For all of our discussion on personal connections, relationship building, and first date evangelism one may ask whether such “hoops” are necessary. After all, what we really need to do is just get the right facts in front of people, right?
Persuasion is Complicated
No, actually. As much as we like to think of ourselves as perfectly rational creatures, the opposite is often true. An interesting longform piece on this from The New Yorker says, among other things, “As a rule, strong feelings about issues do not emerge from deep understanding.” (They interview several cognitive scientists, and this is a quote from one). A number of things contribute to how we form our views, including social pressure, confirmation bias, competing information sources, and a whole array of emotional and social elements.
Does this mean that truth is irrelevant? Not at all. It only means that persuasion is more complicated than just the facts. As you will learn in any decent persuasive communication course, persuasion includes not only the facts (logos), but also credibility (ethos) and, yes, emotion (pathos). As Nate has written elsewhere, the proper order to use these persuasive elements is first ethos, then pathos, and finally logos. Both cognitive science and personal experience tell us you must earn someone’s trust before they’ll allow you to mess around with their beliefs.
Consider Closely-Held Identities
We hold our beliefs in very personal ways, especially those that are religious or political. Our religious beliefs in particular are tied not just to our statements about reality, but additional identities. We all hold multiple “identities” – just think of the list of one-word descriptors on your Twitter profile. Mine, for example, has at different times included writer, podcaster, husband, father, and even Ravenclaw, among others. Those are all identities. What happens when someone challenges one of your identities? If you are a father, do you become angry when someone denigrates parenthood? If you are a writer, do you become upset when someone says books are irrelevant and archaic?
Like the examples above, religion is a part of our identity: Christian, Muslim, Buddhist, Hindu, Mormon. These are all adjectives that each adherent makes part of their identity. I once met a man who built his house by hand over the course of several years. He gathered the lumber himself from the property and lived in a tent for about seven years while he built. He even hand-built a hot tub (also with lumber from the property) to go with it. He’s lived there for decades now and is quite proud of it. Imagine if the first time I met him, I walked into his house and said, “You’ve done everything wrong.”

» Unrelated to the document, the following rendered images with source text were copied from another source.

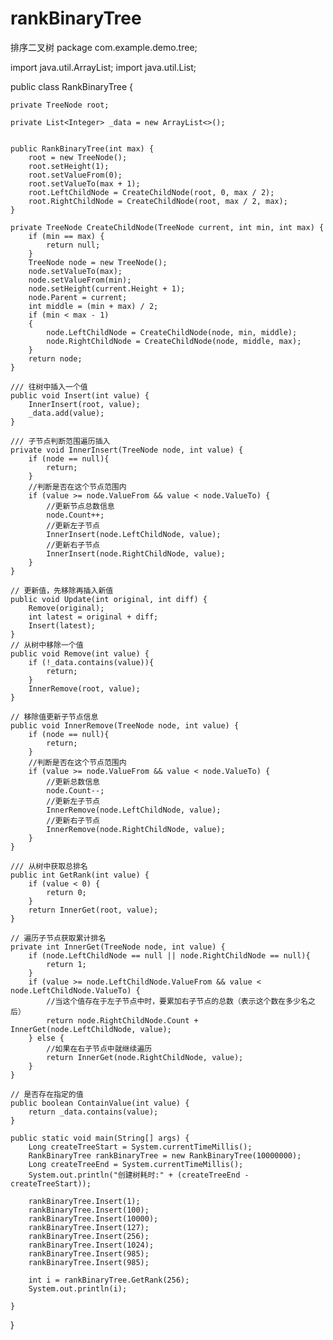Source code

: # rankBinaryTree
排序二叉树
package com.example.demo.tree;

import java.util.ArrayList;
import java.util.List;

public class RankBinaryTree {

    private TreeNode root;

    private List<Integer> _data = new ArrayList<>();


    public RankBinaryTree(int max) {
        root = new TreeNode();
        root.setHeight(1);
        root.setValueFrom(0);
        root.setValueTo(max + 1);
        root.LeftChildNode = CreateChildNode(root, 0, max / 2);
        root.RightChildNode = CreateChildNode(root, max / 2, max);
    }

    private TreeNode CreateChildNode(TreeNode current, int min, int max) {
        if (min == max) {
            return null;
        }
        TreeNode node = new TreeNode();
        node.setValueTo(max);
        node.setValueFrom(min);
        node.setHeight(current.Height + 1);
        node.Parent = current;
        int middle = (min + max) / 2;
        if (min < max - 1)
        {
            node.LeftChildNode = CreateChildNode(node, min, middle);
            node.RightChildNode = CreateChildNode(node, middle, max);
        }
        return node;
    }

    /// 往树中插入一个值
    public void Insert(int value) {
        InnerInsert(root, value);
        _data.add(value);
    }

    /// 子节点判断范围遍历插入
    private void InnerInsert(TreeNode node, int value) {
        if (node == null){
            return;
        }
        //判断是否在这个节点范围内
        if (value >= node.ValueFrom && value < node.ValueTo) {
            //更新节点总数信息
            node.Count++;
            //更新左子节点
            InnerInsert(node.LeftChildNode, value);
            //更新右子节点
            InnerInsert(node.RightChildNode, value);
        }
    }

    // 更新值，先移除再插入新值
    public void Update(int original, int diff) {
        Remove(original);
        int latest = original + diff;
        Insert(latest);
    }
    // 从树中移除一个值
    public void Remove(int value) {
        if (!_data.contains(value)){
            return;
        }
        InnerRemove(root, value);
    }

    // 移除值更新子节点信息
    public void InnerRemove(TreeNode node, int value) {
        if (node == null){
            return;
        }
        //判断是否在这个节点范围内
        if (value >= node.ValueFrom && value < node.ValueTo) {
            //更新总数信息
            node.Count--;
            //更新左子节点
            InnerRemove(node.LeftChildNode, value);
            //更新右子节点
            InnerRemove(node.RightChildNode, value);
        }
    }

    /// 从树中获取总排名
    public int GetRank(int value) {
        if (value < 0) {
            return 0;
        }
        return InnerGet(root, value);
    }

    // 遍历子节点获取累计排名
    private int InnerGet(TreeNode node, int value) {
        if (node.LeftChildNode == null || node.RightChildNode == null){
            return 1;
        }
        if (value >= node.LeftChildNode.ValueFrom && value < node.LeftChildNode.ValueTo) {
            //当这个值存在于左子节点中时，要累加右子节点的总数（表示这个数在多少名之后）
            return node.RightChildNode.Count + InnerGet(node.LeftChildNode, value);
        } else {
            //如果在右子节点中就继续遍历
            return InnerGet(node.RightChildNode, value);
        }
    }

    // 是否存在指定的值
    public boolean ContainValue(int value) {
        return _data.contains(value);
    }

    public static void main(String[] args) {
        Long createTreeStart = System.currentTimeMillis();
        RankBinaryTree rankBinaryTree = new RankBinaryTree(10000000);
        Long createTreeEnd = System.currentTimeMillis();
        System.out.println("创建树耗时:" + (createTreeEnd - createTreeStart));

        rankBinaryTree.Insert(1);
        rankBinaryTree.Insert(100);
        rankBinaryTree.Insert(10000);
        rankBinaryTree.Insert(127);
        rankBinaryTree.Insert(256);
        rankBinaryTree.Insert(1024);
        rankBinaryTree.Insert(985);
        rankBinaryTree.Insert(985);

        int i = rankBinaryTree.GetRank(256);
        System.out.println(i);

    }

}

That’s what it feels like for your worldview to be criticized by someone you don’t know. But what if the same sentiment is communicated with more sensitivity by a close friend who knows the man, knows his property, and knows his home? And what if it’s communicated in a manner that is non-confrontational and maintains relationship? The chances of the man reconsidering his views about his house will be greater.
When appealing to someone to change something as personal and deeply held as their worldview, we have to speak to the whole person. But that’s not what we tend to do. We sometimes dump facts and information all over them like gatorade on an athlete. The problem is we’re not on a football field. We’re in their living room, and now we’ve stained the carpet and they’re yelling for us to get out. So maybe just offer them a cup first. Talk to them. Get to know them. And once you’ve convinced them that you can sit in their house without breaking the china, then you can start making some progress.